• _Saved data entries_:
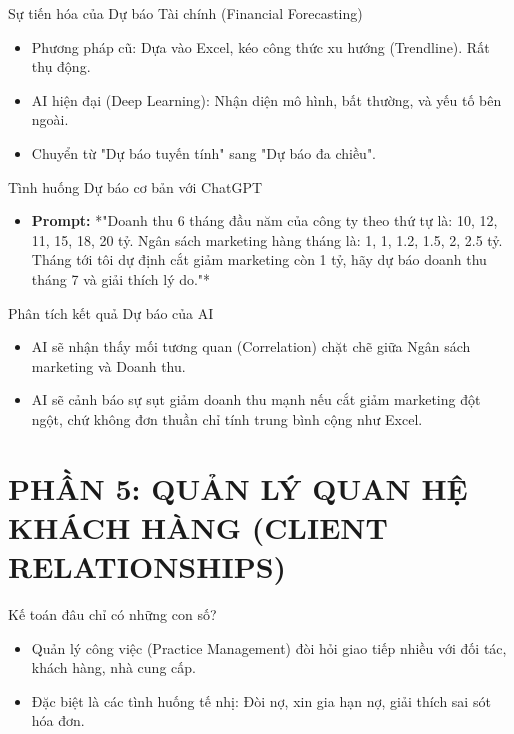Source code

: \documentclass[aspectratio=169]{beamer}
\begin{document}
\begin{frame}{Sự tiến hóa của Dự báo Tài chính (Financial Forecasting)}
    \begin{itemize}
        \item Phương pháp cũ: Dựa vào Excel, kéo công thức xu hướng (Trendline). Rất thụ động.
        \item AI hiện đại (Deep Learning): Nhận diện mô hình, bất thường, và yếu tố bên ngoài.
        \item Chuyển từ "Dự báo tuyến tính" sang "Dự báo đa chiều".
    \end{itemize}
\end{frame}


\begin{frame}{Tình huống Dự báo cơ bản với ChatGPT}
    \begin{itemize}
        \item \textbf{Prompt:} *"Doanh thu 6 tháng đầu năm của công ty theo thứ tự là: 10, 12, 11, 15, 18, 20 tỷ. Ngân sách marketing hàng tháng là: 1, 1, 1.2, 1.5, 2, 2.5 tỷ. Tháng tới tôi dự định cắt giảm marketing còn 1 tỷ, hãy dự báo doanh thu tháng 7 và giải thích lý do."*
    \end{itemize}
\end{frame}


\begin{frame}{Phân tích kết quả Dự báo của AI}
    \begin{itemize}
        \item AI sẽ nhận thấy mối tương quan (Correlation) chặt chẽ giữa Ngân sách marketing và Doanh thu.
        \item AI sẽ cảnh báo sự sụt giảm doanh thu mạnh nếu cắt giảm marketing đột ngột, chứ không đơn thuần chỉ tính trung bình cộng như Excel.
    \end{itemize}
\end{frame}


\section{PHẦN 5: QUẢN LÝ QUAN HỆ KHÁCH HÀNG (CLIENT RELATIONSHIPS)}


\begin{frame}{Kế toán đâu chỉ có những con số?}
    \begin{itemize}
        \item Quản lý công việc (Practice Management) đòi hỏi giao tiếp nhiều với đối tác, khách hàng, nhà cung cấp.
        \item Đặc biệt là các tình huống tế nhị: Đòi nợ, xin gia hạn nợ, giải thích sai sót hóa đơn.
    \end{itemize}
\end{frame}
\end{document}
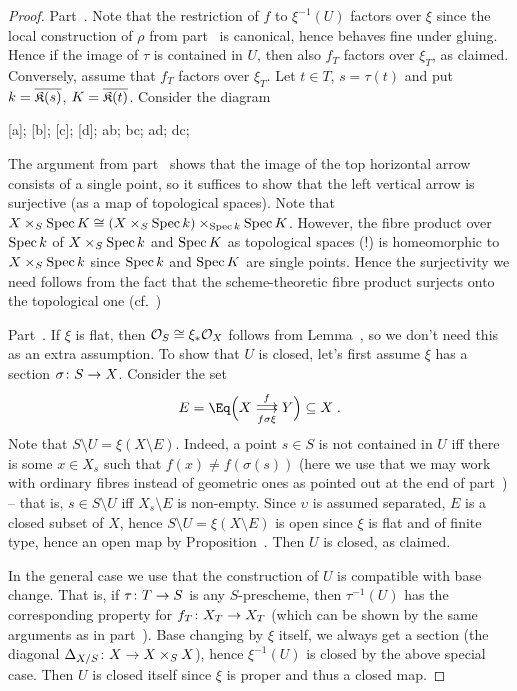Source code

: \documentclass[a4paper,parskip=half,numbers=enddot, DIV=12]{scrreprt}
\begin{document}
\begin{proof}
	Part~. Note that the restriction of $f$ to $\xi^{-1}(U)$ factors over $\xi$ since the local construction of $\rho$ from part~ is canonical, hence behaves fine under gluing. Hence if the image of $\tau$ is contained in $U$, then also $f_T$ factors over $\xi_T$, as claimed. Conversely, assume that $f_T$ factors over $\xi_T$. Let $t\in T$, $s=\tau(t)$ and put $k=\overline{\mathfrak{K}(s)}$, $K=\overline{\mathfrak{K}(t)}$. Consider the diagram
	\begin{diagram}
		[a];
		[b];
		[c];
		[d];
		\scriptsize
		\arrow ab;
		\arrow bc;
		\arrow ad;
		\arrow dc;
	\end{diagram}
	The argument from part~ shows that the image of the top horizontal arrow consists of a single point, so it suffices to show that the left vertical arrow is surjective (as a map of topological spaces). Note that $X\times_S\operatorname{Spec} K\cong (X\times_S\operatorname{Spec} k)\times_{\operatorname{Spec} k}\operatorname{Spec} K$. However, the fibre product over $\operatorname{Spec} k$ of $X\times_S\operatorname{Spec} k$ and $\operatorname{Spec} K$ as topological spaces (!) is homeomorphic to $X\times_S\operatorname{Spec} k$ since $\operatorname{Spec} k$ and $\operatorname{Spec} K$ are single points. Hence the surjectivity we need follows from the fact that the scheme-theoretic fibre product surjects onto the topological one (cf.\ \cite[Corollary~1.3.2]{alggeo1})
	
	Part~. If $\xi$ is flat, then $\mathcal{O}_S\cong \xi_*\mathcal{O}_X$ follows from Lemma~, so we don't need this as an extra assumption. To show that $U$ is closed, let's first assume $\xi$ has a section $\sigma\colon S\morphism X$. Consider the set
	\begin{align*}
		E=\Eq\Big(X\doublemorphism[f][f\sigma\xi]Y\Big)\subseteq X\;.
	\end{align*}
	Note that $S\setminus U=\xi(X\setminus E)$. Indeed, a point $s\in S$ is not contained in $U$ iff there is some $x\in X_s$ such that $f(x)\neq f(\sigma(s))$ (here we use that we may work with ordinary fibres instead of geometric ones as pointed out at the end of part~) -- that is, $s\in S\setminus U$ iff $X_s\setminus E$ is non-empty. Since $\upsilon$ is assumed separated, $E$ is a closed subset of $X$, hence $S\setminus U=\xi(X\setminus E)$ is open since $\xi$ is flat and of finite type, hence an open map by Proposition~. Then $U$ is closed, as claimed.
	
	In the general case we use that the construction of $U$ is compatible with base change. That is, if $\tau\colon T\morphism S$ is any $S$-prescheme, then $\tau^{-1}(U)$ has the corresponding property for $f_T\colon X_T\morphism X_T$ (which can be shown by the same arguments as in part~). Base changing by $\xi$ itself, we always get a section (the diagonal $\Delta_{X/S}\colon X\morphism X\times_SX$), hence $\xi^{-1}(U)$ is closed by the above special case. Then $U$ is closed itself since $\xi$ is proper and thus a closed map.
\end{proof}
\end{document}
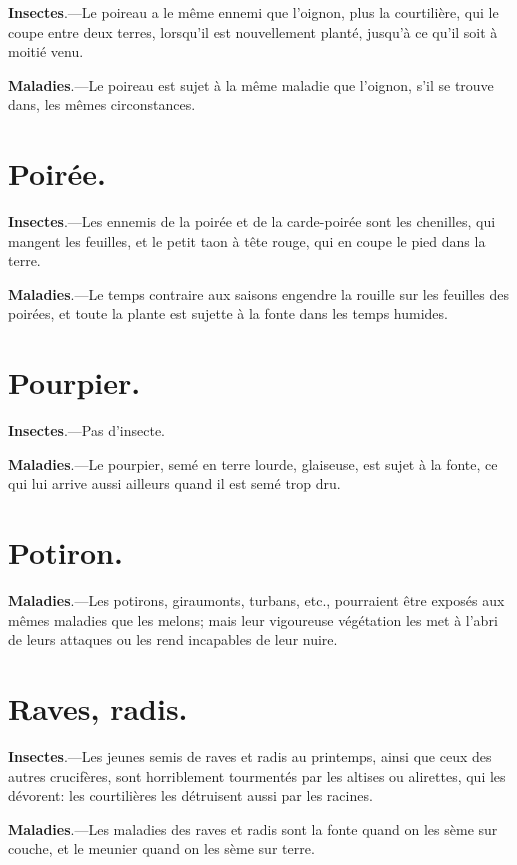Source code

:\documentclass[10pt,a4paper]{book}
\begin{document}
\textbf{Insectes}.---Le poireau a le même ennemi que l'oignon, plus la courtilière, qui le coupe entre deux terres, lorsqu'il est nouvellement planté, jusqu'à ce qu'il soit à moitié venu.

\textbf{Maladies}.---Le poireau est sujet à la même maladie que l'oignon, s'il se trouve dans, les mêmes circonstances.

\section{Poirée.}

\textbf{Insectes}.---Les ennemis de la poirée et de la carde-poirée sont les chenilles, qui mangent les feuilles, et le petit taon à tête rouge, qui en coupe le pied dans la terre.

\textbf{Maladies}.---Le temps contraire aux saisons engendre la rouille sur les feuilles des poirées, et toute la plante est sujette à la fonte dans les temps humides.

\section{Pourpier.}

\textbf{Insectes}.---Pas d'insecte.

\textbf{Maladies}.---Le pourpier, semé en terre lourde, glaiseuse, est sujet à la fonte, ce qui lui arrive aussi ailleurs quand il est semé trop dru.

\section{Potiron.}

\textbf{Maladies}.---Les potirons, giraumonts, turbans, etc., pourraient être exposés aux mêmes maladies que les melons; mais leur vigoureuse végétation les met à l'abri de leurs attaques ou les rend incapables de leur nuire.

\section{Raves, radis.}

\textbf{Insectes}.---Les jeunes semis de raves et radis au printemps, ainsi que ceux des autres crucifères, sont horriblement tourmentés par les altises ou alirettes, qui les dévorent: les courtilières les détruisent aussi par les racines.

\textbf{Maladies}.---Les maladies des raves et radis sont la fonte quand on les sème sur couche, et le meunier quand on les sème sur terre.
\end{document}
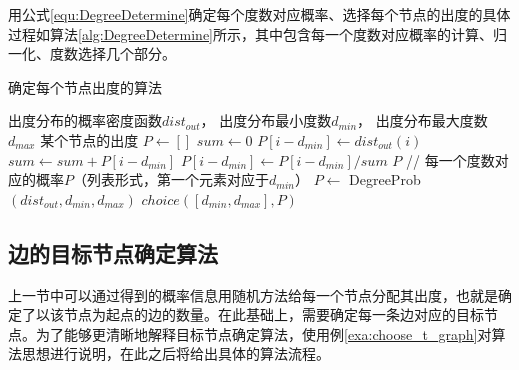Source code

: 用公式\ref{equ:DegreeDetermine}确定每个度数对应概率、选择每个节点的出度的具体过程如算法\ref{alg:DegreeDetermine}所示，其中包含每一个度数对应概率的计算、归一化、度数选择几个部分。

% 

\begin{algorithm}[htb]
  \caption{确定每个节点出度的算法}
  \label{alg:DegreeDetermine}
  \begin{algorithmic}[1]
    \Require
      出度分布的概率密度函数$dist_{out}$，
      出度分布最小度数$d_{min}$，
      出度分布最大度数$d_{max}$
    \Ensure 某个节点的出度
      \State $P \gets []$
      \State $sum \gets 0$
        \State $P[i - d_{min}] \gets dist_{out}(i)$
        \State $sum \gets sum + P[i - d_{min}]$
      \EndFor
        \State $P[i - d_{min}] \gets P[i - d_{min}] / sum$
      \EndFor
      \State \Return $P$ // 每一个度数对应的概率$P$（列表形式，第一个元素对应于$d_{min}$）
    \EndFunction
    \State $P \gets$ DegreeProb$(dist_{out}, d_{min}, d_{max})$
      \State \Return $choice([d_{min}, d_{max}], P)$
    \EndFunction
  \end{algorithmic}
\end{algorithm}

\subsection{边的目标节点确定算法}
\label{cha:DetermineTarget}

上一节中可以通过得到的概率信息用随机方法给每一个节点分配其出度，也就是确定了以该节点为起点的边的数量。在此基础上，需要确定每一条边对应的目标节点。为了能够更清晰地解释目标节点确定算法，使用例\ref{exa:choose_t_graph}对算法思想进行说明，在此之后将给出具体的算法流程。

• _Assignment_: Repeat the data verbatim through the "tố bên ngoài." line, no pictures.

• _Written answer_:
Source code

: \documentclass[aspectratio=169]{beamer}
\begin{document}
\begin{frame}{Sự tiến hóa của Dự báo Tài chính (Financial Forecasting)}
    \begin{itemize}
        \item Phương pháp cũ: Dựa vào Excel, kéo công thức xu hướng (Trendline). Rất thụ động.
        \item AI hiện đại (Deep Learning): Nhận diện mô hình, bất thường, và yếu tố bên ngoài.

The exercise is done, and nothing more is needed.